Return the tail of the records exactly, starting from the line containing "- Future: fatal, will cause process exit" and ending with the final line.

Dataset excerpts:
• • •

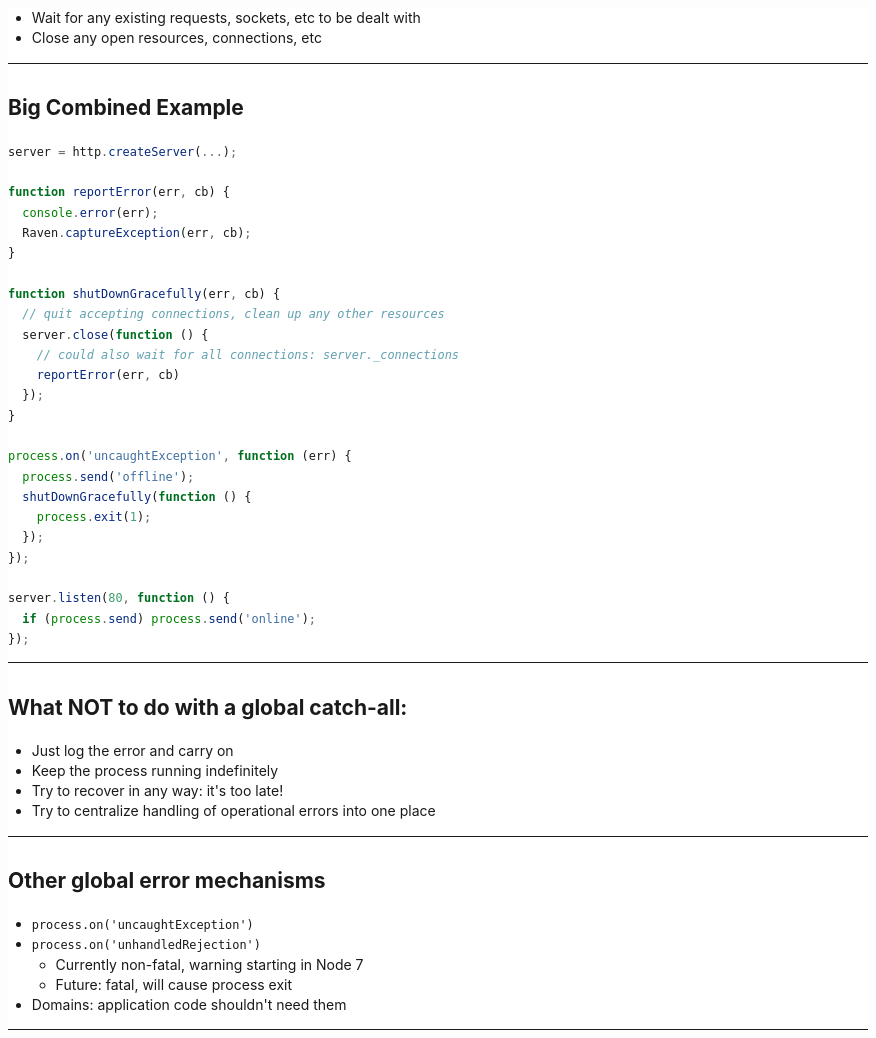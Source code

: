 - Wait for any existing requests, sockets, etc to be dealt with
- Close any open resources, connections, etc


---

## Big Combined Example

```javascript
server = http.createServer(...);

function reportError(err, cb) {
  console.error(err);
  Raven.captureException(err, cb);
}

function shutDownGracefully(err, cb) {
  // quit accepting connections, clean up any other resources
  server.close(function () {
    // could also wait for all connections: server._connections
    reportError(err, cb)
  });
}

process.on('uncaughtException', function (err) {
  process.send('offline');
  shutDownGracefully(function () {
    process.exit(1);
  });
});

server.listen(80, function () {
  if (process.send) process.send('online');
});
```

---

## What NOT to do with a global catch-all:
- Just log the error and carry on
- Keep the process running indefinitely
- Try to recover in any way: it's too late!
- Try to centralize handling of operational errors into one place

---

## Other global error mechanisms
- `process.on('uncaughtException')`
- `process.on('unhandledRejection')`
  - Currently non-fatal, warning starting in Node 7
  - Future: fatal, will cause process exit
- Domains: application code shouldn't need them

---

• • •

**Task solution**
  - Future: fatal, will cause process exit
- Domains: application code shouldn't need them

---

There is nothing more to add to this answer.